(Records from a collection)
____

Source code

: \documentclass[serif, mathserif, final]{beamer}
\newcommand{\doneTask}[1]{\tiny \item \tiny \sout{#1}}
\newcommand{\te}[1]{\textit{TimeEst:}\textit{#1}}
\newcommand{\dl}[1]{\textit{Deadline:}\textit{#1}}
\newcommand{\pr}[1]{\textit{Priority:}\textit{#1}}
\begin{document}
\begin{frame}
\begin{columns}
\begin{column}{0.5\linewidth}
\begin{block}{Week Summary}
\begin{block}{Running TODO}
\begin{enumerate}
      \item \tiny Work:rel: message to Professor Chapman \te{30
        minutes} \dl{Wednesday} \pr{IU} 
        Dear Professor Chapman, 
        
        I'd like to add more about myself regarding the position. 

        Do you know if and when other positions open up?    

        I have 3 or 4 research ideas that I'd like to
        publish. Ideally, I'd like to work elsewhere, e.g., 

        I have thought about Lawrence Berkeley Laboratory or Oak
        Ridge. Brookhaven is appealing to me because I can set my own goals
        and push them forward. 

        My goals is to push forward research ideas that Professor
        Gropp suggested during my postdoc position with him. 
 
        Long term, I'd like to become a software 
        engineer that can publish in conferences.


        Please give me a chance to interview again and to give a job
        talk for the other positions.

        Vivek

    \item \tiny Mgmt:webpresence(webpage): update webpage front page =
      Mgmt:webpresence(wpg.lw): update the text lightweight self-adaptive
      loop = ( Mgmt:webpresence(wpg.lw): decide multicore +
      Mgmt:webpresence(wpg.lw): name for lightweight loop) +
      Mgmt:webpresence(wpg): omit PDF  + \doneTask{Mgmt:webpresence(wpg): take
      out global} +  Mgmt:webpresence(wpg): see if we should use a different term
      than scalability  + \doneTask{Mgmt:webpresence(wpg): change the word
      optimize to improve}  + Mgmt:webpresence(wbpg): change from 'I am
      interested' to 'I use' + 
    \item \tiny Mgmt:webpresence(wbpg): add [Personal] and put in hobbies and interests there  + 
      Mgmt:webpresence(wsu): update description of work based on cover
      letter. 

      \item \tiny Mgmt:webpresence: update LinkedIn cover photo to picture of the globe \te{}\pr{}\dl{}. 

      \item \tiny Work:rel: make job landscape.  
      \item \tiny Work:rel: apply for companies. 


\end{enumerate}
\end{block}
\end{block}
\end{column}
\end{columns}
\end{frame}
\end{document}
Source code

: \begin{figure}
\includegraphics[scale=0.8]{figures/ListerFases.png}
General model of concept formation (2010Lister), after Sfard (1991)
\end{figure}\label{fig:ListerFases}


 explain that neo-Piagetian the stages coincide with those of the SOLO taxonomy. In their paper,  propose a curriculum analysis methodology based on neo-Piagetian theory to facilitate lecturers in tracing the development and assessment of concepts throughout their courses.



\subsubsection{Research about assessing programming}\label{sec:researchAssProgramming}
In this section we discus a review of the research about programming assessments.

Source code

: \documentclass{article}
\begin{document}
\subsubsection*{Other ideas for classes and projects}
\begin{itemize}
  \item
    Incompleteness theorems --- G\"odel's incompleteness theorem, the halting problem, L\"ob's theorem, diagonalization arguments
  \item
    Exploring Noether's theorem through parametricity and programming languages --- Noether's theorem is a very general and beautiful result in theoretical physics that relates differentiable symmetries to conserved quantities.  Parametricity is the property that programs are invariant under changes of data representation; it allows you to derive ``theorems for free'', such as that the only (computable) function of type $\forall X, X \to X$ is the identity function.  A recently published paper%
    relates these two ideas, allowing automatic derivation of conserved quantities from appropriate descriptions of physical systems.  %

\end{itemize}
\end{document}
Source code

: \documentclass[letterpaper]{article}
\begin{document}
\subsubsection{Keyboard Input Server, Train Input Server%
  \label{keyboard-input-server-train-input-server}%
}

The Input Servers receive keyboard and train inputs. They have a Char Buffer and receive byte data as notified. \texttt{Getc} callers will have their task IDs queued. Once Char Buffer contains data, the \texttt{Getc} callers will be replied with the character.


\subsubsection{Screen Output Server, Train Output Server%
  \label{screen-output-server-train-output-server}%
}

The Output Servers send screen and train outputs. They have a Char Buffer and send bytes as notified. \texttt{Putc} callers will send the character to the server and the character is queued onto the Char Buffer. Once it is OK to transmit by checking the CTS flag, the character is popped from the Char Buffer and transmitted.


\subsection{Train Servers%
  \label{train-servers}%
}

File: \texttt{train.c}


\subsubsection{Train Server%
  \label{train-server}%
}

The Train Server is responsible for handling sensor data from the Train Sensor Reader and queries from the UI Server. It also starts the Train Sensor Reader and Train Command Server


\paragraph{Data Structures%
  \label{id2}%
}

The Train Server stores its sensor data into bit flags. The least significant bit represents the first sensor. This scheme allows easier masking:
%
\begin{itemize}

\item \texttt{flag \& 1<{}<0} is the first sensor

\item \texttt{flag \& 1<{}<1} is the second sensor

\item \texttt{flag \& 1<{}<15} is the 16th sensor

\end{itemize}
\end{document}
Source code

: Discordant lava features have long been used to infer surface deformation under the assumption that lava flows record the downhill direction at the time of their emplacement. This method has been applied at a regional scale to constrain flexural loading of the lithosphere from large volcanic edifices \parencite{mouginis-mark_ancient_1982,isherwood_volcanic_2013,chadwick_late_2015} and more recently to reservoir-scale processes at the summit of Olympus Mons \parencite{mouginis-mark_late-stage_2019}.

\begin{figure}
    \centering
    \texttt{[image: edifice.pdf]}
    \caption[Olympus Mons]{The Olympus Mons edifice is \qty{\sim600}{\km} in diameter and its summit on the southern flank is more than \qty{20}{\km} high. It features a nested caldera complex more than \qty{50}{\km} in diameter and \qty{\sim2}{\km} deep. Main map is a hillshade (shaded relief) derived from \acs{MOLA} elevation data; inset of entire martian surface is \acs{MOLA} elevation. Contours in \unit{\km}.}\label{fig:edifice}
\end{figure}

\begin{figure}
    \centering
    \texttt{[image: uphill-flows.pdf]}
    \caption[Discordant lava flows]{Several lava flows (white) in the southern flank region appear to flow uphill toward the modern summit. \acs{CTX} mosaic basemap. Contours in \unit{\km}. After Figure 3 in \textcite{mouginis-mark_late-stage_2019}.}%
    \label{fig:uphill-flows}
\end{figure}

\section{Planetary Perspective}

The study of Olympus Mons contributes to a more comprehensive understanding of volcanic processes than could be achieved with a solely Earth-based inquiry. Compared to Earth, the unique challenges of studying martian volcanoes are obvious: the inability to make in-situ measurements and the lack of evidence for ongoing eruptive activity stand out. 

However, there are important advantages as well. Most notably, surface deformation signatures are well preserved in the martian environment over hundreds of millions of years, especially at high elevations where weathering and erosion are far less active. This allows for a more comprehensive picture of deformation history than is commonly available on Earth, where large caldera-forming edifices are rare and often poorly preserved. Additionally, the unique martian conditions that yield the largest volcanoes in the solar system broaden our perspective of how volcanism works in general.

____

ASSIGNED TASK: Every line above with the string "wbpg" in it should be copied into the answer.

ANSWER BOX:
      optimize to improve}  + Mgmt:webpresence(wbpg): change from 'I am
    \item \tiny Mgmt:webpresence(wbpg): add [Personal] and put in hobbies and interests there  + 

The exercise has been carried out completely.